Melikem serisinde en azından kitap formatında derleyip toplayana kadar bir şeyler yazmasam da yaşadıklarımızı satır başları halinde paylaşalım istedim. Buyurun Melikem bakalım bu aralar neler yapıyor:

- Artık sandalye kullanabiliyor. İlk büyük icraatı mutfak dolabının tepesine çıkıp un almak, buzdolabının tepesinden de yumurtaları alıp pasta çırpmaya başlamış. Son anda annemizin müdahalesi ile pastayı yedik.

- Bir yandan meyve, sebzeler ve yemeklerdeki vitaminleri merak ediyor. Her kaşık yemek sonrası pazularını şişiriyor ve sandalyede ayağa dikilip büyüdüm mü diye soruyor..

- Öte yandan büyümek istemediğini de öğrendik. Büyümekten korkuyormuş. Bedeninin değişeceğinden korkuyor sanırım.
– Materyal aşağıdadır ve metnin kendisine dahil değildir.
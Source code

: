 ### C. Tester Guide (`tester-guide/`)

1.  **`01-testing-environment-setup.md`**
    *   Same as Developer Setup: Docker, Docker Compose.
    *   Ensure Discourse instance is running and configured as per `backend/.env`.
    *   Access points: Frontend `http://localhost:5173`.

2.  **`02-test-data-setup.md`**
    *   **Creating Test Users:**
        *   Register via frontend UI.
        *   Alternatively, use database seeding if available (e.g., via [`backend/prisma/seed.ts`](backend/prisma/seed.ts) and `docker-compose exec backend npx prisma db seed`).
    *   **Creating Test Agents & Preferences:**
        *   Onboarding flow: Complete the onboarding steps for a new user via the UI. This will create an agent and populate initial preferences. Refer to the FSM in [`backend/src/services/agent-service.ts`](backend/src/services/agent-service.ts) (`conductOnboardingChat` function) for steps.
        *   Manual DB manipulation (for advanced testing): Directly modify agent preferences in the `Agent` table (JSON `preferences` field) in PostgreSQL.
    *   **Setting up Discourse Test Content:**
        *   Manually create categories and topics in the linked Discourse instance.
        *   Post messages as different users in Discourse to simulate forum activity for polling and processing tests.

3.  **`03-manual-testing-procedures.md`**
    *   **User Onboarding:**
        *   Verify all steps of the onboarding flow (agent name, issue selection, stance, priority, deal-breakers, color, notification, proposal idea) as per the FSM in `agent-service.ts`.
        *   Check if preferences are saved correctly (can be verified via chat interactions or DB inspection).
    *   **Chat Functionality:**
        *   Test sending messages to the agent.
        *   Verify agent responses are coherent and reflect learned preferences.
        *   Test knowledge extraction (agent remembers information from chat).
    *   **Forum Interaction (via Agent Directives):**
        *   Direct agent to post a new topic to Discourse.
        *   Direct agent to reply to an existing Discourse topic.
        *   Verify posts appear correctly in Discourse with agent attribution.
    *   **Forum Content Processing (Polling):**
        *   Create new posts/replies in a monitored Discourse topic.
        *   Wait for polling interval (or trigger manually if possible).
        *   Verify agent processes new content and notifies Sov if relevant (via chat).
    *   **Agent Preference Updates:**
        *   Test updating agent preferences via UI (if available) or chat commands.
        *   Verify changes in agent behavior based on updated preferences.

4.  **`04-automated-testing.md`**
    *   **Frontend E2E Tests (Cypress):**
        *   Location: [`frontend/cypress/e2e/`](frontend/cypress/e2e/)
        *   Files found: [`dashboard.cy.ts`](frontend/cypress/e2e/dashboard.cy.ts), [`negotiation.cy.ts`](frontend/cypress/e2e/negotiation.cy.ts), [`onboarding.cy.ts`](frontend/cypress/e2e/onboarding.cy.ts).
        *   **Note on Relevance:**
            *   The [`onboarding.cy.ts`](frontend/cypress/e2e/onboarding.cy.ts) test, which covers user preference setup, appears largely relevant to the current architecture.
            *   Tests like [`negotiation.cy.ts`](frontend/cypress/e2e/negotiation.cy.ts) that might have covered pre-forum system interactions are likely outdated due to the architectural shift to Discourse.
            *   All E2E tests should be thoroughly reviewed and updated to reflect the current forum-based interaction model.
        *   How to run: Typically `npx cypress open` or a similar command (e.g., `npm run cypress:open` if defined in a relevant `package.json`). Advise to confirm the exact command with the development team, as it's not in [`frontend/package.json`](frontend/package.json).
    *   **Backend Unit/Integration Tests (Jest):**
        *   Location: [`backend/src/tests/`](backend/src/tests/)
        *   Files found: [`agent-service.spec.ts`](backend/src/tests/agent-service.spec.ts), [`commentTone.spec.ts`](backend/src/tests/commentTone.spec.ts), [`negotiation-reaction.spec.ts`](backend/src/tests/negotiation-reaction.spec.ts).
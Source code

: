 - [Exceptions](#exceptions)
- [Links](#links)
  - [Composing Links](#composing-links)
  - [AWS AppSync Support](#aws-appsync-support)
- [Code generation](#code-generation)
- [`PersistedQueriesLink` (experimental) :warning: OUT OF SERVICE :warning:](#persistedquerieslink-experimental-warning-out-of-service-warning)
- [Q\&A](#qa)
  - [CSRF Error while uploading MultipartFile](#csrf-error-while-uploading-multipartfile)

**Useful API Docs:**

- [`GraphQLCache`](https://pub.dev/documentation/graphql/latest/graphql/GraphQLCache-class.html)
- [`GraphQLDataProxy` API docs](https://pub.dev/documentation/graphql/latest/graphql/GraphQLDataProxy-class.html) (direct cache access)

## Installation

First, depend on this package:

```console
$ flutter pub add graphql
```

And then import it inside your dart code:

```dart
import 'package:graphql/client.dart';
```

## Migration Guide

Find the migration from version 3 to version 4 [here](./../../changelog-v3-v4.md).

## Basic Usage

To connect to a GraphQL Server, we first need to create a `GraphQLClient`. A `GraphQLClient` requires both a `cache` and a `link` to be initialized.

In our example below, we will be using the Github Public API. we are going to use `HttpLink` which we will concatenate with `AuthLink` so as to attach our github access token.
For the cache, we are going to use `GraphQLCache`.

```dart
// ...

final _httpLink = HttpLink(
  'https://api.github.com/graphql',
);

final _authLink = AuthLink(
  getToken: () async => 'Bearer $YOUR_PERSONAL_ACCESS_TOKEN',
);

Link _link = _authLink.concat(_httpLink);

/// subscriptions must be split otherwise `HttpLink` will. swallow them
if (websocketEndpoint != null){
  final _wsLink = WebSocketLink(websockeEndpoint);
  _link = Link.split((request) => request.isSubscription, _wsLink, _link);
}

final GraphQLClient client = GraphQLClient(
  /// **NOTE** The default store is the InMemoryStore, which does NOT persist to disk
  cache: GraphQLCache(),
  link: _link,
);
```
Ya Hulk falan izledi, ya da Shrek

- Bol bol yeni kıyafetler giyiyor, süslenip dansediyor.

- Bahçede oynamayı ve ağaçlara tırmanmayı seviyor.

-Havanın dondurma yiyecek kadar sıcak olup olmadığını henüz babaya sorarak kontrol ediyor. Baba da bu konuda küçük yalanlar söylüyor kızı hasta olmasın diye.

- Son izlenimi ise afedersiniz ineklerin süt işediği kanısında...

Şimdilik haberlerimiz bu kadar efendim.